Assembler is still, in my opinion, the best way to understand how a processor works and how other languages ​​works.
Of course, this is also the best way to optimize a program, even if compilers have made ​​significant progress in recent years.

I do not have RiscOS (incidentally if anyone wants to install me the system on a SdCard, he can contact me), the examples provided in this section will work with the GCC under linux.

This first tutorial will simply show how to use gcc to program in assembler.

gcc and assembler

The gcc assembler is called gas. I have searched a long time before understand that we use the command gcc to assemble an assembler code.
So just make sure you have gcc for working with assembler under Linux.

It is possible to program in assembler « inline ». Ie to include your assembler code in a C source. Personally I tried once, and I dropped this method which has no great interest.
The syntax is complicated and the readability is horrific. So I can only advise anyone who wants to code in assembler to separate assembler file (. s) C files (. c or. cpp).

A simplified documentation of the syntax gcc can be obtained here.
I do not know the half of the directives. I discover them when I need it.

A small example

The best is yet to make a small test. So let’s go!

First of all, we need a C file which will call a function assembler. It is possible to code everything in assembler but I do not see interest to do that.
So here is a C source code (not far from minimum): first-test.c

#include < stdio.h>
#include < stdlib.h>

int add_one_in_asm(int a);

void main()
{
   int r;
   r = add_one_in_asm(10);
   printf("Result : %d\n", r);
}

The declaration of the assembler function is optional as your function returns an integer. If you want to return another type, you’ll have to declare your function. Make a habit of doing that, because you can spend hours searching why the float you returned is not displayed properly!

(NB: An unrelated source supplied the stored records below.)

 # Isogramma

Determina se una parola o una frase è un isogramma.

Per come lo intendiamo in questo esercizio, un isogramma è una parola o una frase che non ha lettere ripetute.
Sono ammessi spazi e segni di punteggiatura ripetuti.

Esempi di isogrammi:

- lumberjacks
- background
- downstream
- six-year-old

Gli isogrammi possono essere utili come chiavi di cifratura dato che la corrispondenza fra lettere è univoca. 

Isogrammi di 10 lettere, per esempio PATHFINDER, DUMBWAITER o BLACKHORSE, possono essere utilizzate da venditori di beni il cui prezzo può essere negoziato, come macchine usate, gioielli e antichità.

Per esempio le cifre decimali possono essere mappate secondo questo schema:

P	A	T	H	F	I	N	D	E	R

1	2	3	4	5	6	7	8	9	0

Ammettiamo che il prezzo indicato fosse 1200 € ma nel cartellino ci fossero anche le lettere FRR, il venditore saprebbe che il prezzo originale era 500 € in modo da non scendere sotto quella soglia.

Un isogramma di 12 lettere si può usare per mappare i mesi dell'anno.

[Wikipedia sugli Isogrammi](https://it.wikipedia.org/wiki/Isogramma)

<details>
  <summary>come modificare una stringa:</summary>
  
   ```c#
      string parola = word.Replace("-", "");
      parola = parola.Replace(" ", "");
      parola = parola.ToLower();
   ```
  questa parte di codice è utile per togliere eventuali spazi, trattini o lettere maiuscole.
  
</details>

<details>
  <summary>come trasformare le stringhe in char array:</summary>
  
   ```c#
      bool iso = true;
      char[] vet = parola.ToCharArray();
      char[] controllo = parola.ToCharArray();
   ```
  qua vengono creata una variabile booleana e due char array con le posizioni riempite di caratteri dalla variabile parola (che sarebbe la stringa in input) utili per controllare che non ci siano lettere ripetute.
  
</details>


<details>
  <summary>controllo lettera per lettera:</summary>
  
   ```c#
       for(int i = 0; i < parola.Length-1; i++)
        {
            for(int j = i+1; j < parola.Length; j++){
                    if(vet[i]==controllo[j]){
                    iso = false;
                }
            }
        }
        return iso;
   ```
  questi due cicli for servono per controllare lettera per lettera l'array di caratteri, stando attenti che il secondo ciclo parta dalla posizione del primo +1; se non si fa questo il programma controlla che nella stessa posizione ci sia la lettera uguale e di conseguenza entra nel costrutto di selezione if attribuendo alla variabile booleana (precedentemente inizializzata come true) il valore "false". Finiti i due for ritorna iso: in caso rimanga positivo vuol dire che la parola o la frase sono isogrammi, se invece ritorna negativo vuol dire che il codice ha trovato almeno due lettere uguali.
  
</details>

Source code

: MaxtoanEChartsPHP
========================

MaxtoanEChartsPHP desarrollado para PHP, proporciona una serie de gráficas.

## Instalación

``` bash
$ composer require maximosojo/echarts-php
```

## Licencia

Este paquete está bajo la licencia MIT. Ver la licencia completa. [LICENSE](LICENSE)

Now, let’s see the assembler code of our function: add-one-in-asm.s

   .global     add_one_in_asm
   .type add_one_in_asm, %function
add_one_in_asm:
   add         r0, r0, #1
   mov         pc, lr

.global add_one_in_asm
This first line just make our function visible to the C program

.type add_one_in_asm, %function
This line indicates that the label « add_one_in_asm » is a function.
This statement is optional.

add_one_in_asm:
A string followed by the character : is a « label ».
A label is used to define a textual memory address. This label can be used for a calling function like this will be the case here, but also for a jump or for referencing a memory location where data will be stored.
When we called the function « add_one_in_asm » we tell to the program to continue its progress at the label « add_one_in_asm ».

add r0, r0, #1
I’ll come back a little further, but when calling our function, we pass a parameter 10 value to the function « add_one_in_asm ». This value (10) has been copied into the register r0.
Our program only adds 1 to the value passed to our function. That’s exactly what this assembler instruction do : r0 = r0 + 1

mov pc, lr
Indicates that the function is over and the program must now continue just after the function call.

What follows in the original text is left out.